I was talking to someone who did not agree with my stand on this, who argued that the benefits of the exposure would outweigh the negatives, and that a full year is enough to actually be useful. I see the other side as well, but I still believe that a gap year should be a personal experience planned by the individual, not an organized pre-freshman program.
To conclude: the people who would enter this Princeton program are probably the same that would get this experience anyway, whether it be through study abroad, Peace Corps, or in other ways. If we really want to open the eyes of ordinary Americans, or Swedes, or Italians, I think we need to take very different steps.
I allow myself to conclude with a quote from one of the people who commented on the original article:
While it is generally a good idea to expose young Americans to the world, it is a bit preposterous to send high-schoolers to help those in need abroad. Whom are we helping here? The people abroad who need money and perhaps expert advice? American high schoolers who have been pushed too far too soon by either themselves or their society?

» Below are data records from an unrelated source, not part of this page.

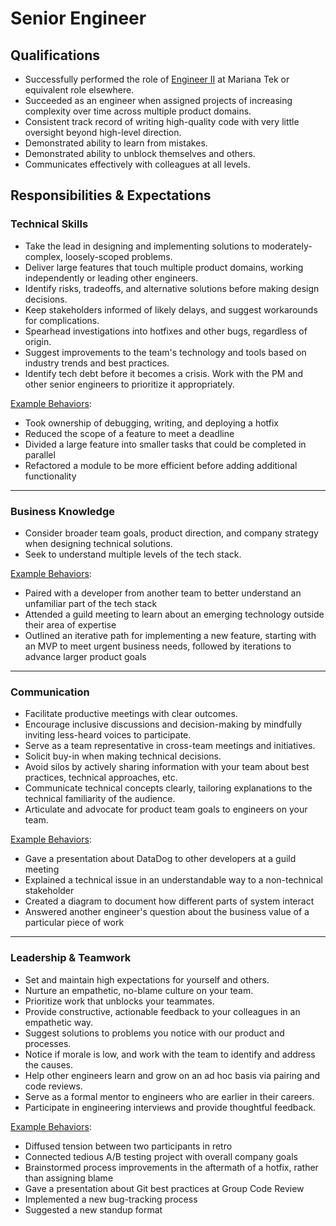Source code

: Senior Engineer
===============

## Qualifications

- Successfully performed the role of [Engineer II](engineer_ii.md) at Mariana Tek or equivalent role elsewhere.
- Succeeded as an engineer when assigned projects of increasing complexity over time across multiple product domains.
- Consistent track record of writing high-quality code with very little oversight beyond high-level direction.
- Demonstrated ability to learn from mistakes.
- Demonstrated ability to unblock themselves and others.
- Communicates effectively with colleagues at all levels.

## Responsibilities & Expectations

### Technical Skills

- Take the lead in designing and implementing solutions to moderately-complex, loosely-scoped problems.
- Deliver large features that touch multiple product domains, working independently or leading other engineers.
- Identify risks, tradeoffs, and alternative solutions before making design decisions.
- Keep stakeholders informed of likely delays, and suggest workarounds for complications.
- Spearhead investigations into hotfixes and other bugs, regardless of origin.
- Suggest improvements to the team's technology and tools based on industry trends and best practices.
- Identify tech debt before it becomes a crisis. Work with the PM and other senior engineers to prioritize it appropriately.

[Example Behaviors](/README.md#example-behaviors):
- Took ownership of debugging, writing, and deploying a hotfix
- Reduced the scope of a feature to meet a deadline
- Divided a large feature into smaller tasks that could be completed in parallel
- Refactored a module to be more efficient before adding additional functionality

---
### Business Knowledge

- Consider broader team goals, product direction, and company strategy when designing technical solutions.
- Seek to understand multiple levels of the tech stack.

[Example Behaviors](/README.md#example-behaviors):
- Paired with a developer from another team to better understand an unfamiliar part of the tech stack
- Attended a guild meeting to learn about an emerging technology outside their area of expertise
- Outlined an iterative path for implementing a new feature, starting with an MVP to meet urgent business needs, followed by iterations to advance larger product goals

---
### Communication

- Facilitate productive meetings with clear outcomes.
- Encourage inclusive discussions and decision-making by mindfully inviting less-heard voices to participate.
- Serve as a team representative in cross-team meetings and initiatives.
- Solicit buy-in when making technical decisions.
- Avoid silos by actively sharing information with your team about best practices, technical approaches, etc.
- Communicate technical concepts clearly, tailoring explanations to the technical familiarity of the audience.
- Articulate and advocate for product team goals to engineers on your team.

[Example Behaviors](/README.md#example-behaviors):
- Gave a presentation about DataDog to other developers at a guild meeting
- Explained a technical issue in an understandable way to a non-technical stakeholder
- Created a diagram to document how different parts of system interact
- Answered another engineer's question about the business value of a particular piece of work

---
### Leadership & Teamwork

- Set and maintain high expectations for yourself and others.
- Nurture an empathetic, no-blame culture on your team.
- Prioritize work that unblocks your teammates.
- Provide constructive, actionable feedback to your colleagues in an empathetic way.
- Suggest solutions to problems you notice with our product and processes.
- Notice if morale is low, and work with the team to identify and address the causes.
- Help other engineers learn and grow on an ad hoc basis via pairing and code reviews.
- Serve as a formal mentor to engineers who are earlier in their careers.
- Participate in engineering interviews and provide thoughtful feedback.

[Example Behaviors](/README.md#example-behaviors):
- Diffused tension between two participants in retro
- Connected tedious A/B testing project with overall company goals
- Brainstormed process improvements in the aftermath of a hotfix, rather than assigning blame
- Gave a presentation about Git best practices at Group Code Review
- Implemented a new bug-tracking process
- Suggested a new standup format

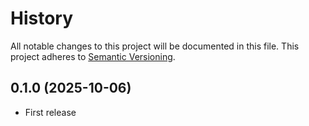 # History

All notable changes to this project will be documented in this file. This project adheres to [Semantic Versioning](http://semver.org/).

## 0.1.0 (2025-10-06)

- First release
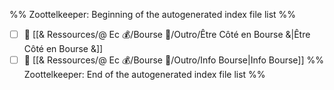 %% Zoottelkeeper: Beginning of the autogenerated index file list  %%
- [ ] 📄 [[& Ressources/@ Ec 💰/Bourse 👛/Outro/Être Côté en Bourse &|Être Côté en Bourse &]]
- [ ] 📄 [[& Ressources/@ Ec 💰/Bourse 👛/Outro/Info Bourse|Info Bourse]]
%% Zoottelkeeper: End of the autogenerated index file list  %%
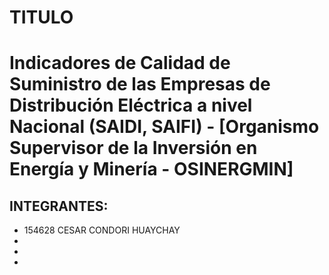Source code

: # TITULO
# Indicadores de Calidad de Suministro de las Empresas de Distribución Eléctrica a nivel Nacional (SAIDI, SAIFI) - [Organismo Supervisor de la Inversión en Energía y Minería - OSINERGMIN]
## INTEGRANTES:
   - 154628 CESAR CONDORI HUAYCHAY
   -
   -
   -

Having been in the study-abroad 'business' for many years, I begin to notice an odd perversion. As massive groups of Americans study abroad, they no longer meet the foreign culture as individuals, but as groups with their own dynamics. The foreign country in this context becomes a sort of playground which corroborates one's own cultural values rather than helping one broaden one's outlook. In the 'good old days,' students went abroad to Europe or other continents after some years of language study to learn from foreign cultures. Now they go to 'teach' or have a good time (not mutually exclusive) and all of this will now be offered in a clean, safe, supervised environment -- an improved version of the summer camp.
I do not doubt that the experience will be meaningful for most students, I only hope that such a program will not replace the true, individual grappling with cultural otherness by a McForeignCulture experience which looks like the real thing, but isn't.